Marthe se mit à genoux entre les deux tombes, et demeura longtemps immobile. L’air sentait l’orage : le vent commençait à se lever, fouettant l’atmosphère pesante ; le gras feuillage des ifs s’agitait par intervalles, et la girouette de l’église, tournant à ce souffle incertain qui précède la tempête, jetait dans la nuit sa plainte rauque.

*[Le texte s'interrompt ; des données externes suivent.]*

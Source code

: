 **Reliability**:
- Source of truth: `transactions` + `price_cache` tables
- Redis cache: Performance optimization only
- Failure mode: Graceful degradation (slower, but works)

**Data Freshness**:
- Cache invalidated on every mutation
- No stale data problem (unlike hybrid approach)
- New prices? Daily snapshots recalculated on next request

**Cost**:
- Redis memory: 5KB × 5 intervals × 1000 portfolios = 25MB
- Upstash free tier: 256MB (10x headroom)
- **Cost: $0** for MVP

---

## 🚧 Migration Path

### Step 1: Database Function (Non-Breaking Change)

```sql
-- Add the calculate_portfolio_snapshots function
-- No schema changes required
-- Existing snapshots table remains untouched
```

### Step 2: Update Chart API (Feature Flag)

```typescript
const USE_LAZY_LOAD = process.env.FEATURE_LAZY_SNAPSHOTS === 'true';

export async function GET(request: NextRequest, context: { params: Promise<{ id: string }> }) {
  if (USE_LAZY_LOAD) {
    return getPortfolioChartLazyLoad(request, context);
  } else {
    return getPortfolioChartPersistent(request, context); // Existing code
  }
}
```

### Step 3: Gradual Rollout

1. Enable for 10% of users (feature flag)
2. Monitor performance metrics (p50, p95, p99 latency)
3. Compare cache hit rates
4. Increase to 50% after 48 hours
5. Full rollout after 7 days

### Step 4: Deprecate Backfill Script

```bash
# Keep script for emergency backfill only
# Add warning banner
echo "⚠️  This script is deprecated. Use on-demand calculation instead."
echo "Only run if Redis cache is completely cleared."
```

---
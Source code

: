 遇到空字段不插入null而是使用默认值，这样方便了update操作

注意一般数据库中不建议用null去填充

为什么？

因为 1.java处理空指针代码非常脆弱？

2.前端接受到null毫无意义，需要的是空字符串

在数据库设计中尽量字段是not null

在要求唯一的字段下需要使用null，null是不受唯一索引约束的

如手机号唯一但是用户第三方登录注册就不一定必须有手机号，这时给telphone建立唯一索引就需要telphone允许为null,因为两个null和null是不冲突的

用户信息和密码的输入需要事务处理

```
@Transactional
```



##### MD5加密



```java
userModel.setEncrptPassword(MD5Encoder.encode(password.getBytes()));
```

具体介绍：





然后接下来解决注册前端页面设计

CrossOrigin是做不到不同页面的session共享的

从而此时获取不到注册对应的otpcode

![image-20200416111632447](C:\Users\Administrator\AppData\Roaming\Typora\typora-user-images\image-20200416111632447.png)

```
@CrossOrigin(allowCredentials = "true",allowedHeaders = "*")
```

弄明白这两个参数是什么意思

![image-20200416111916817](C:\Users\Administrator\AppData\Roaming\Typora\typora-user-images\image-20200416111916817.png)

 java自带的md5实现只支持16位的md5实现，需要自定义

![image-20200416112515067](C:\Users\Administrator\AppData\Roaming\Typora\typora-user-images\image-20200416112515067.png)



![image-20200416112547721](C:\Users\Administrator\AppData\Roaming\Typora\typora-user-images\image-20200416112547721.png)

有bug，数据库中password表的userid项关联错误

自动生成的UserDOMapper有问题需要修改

Marthe n’entendait rien ; seulement, quand le vent portait et que le bruit sourd du tournant de Trémeulé montait jusqu’à elle, son corps semblait éprouver un choc soudain.

Elle savait que les cadavres des deux jeunes filles avaient été retrouvés sous la Femme-Blanche.

Les minutes s’écoulaient. Marthe restait toujours muette et sans mouvement. Au bout d’un quart d’heure environ, elle rejeta en arrière ses longs cheveux qui lui couvraient le visage, car elle était sortie tête nue. Sans l’ombre épaisse projetée par les deux ifs, on eût pu voir en ce moment sur ses traits un sourire tranquille et doux.

Sa douleur s’endormait en un rêve…

— Diane !… dit-elle tout bas.

Et comme le silence répondait seul à cet appel, Marthe se tourna vers l’autre tombe.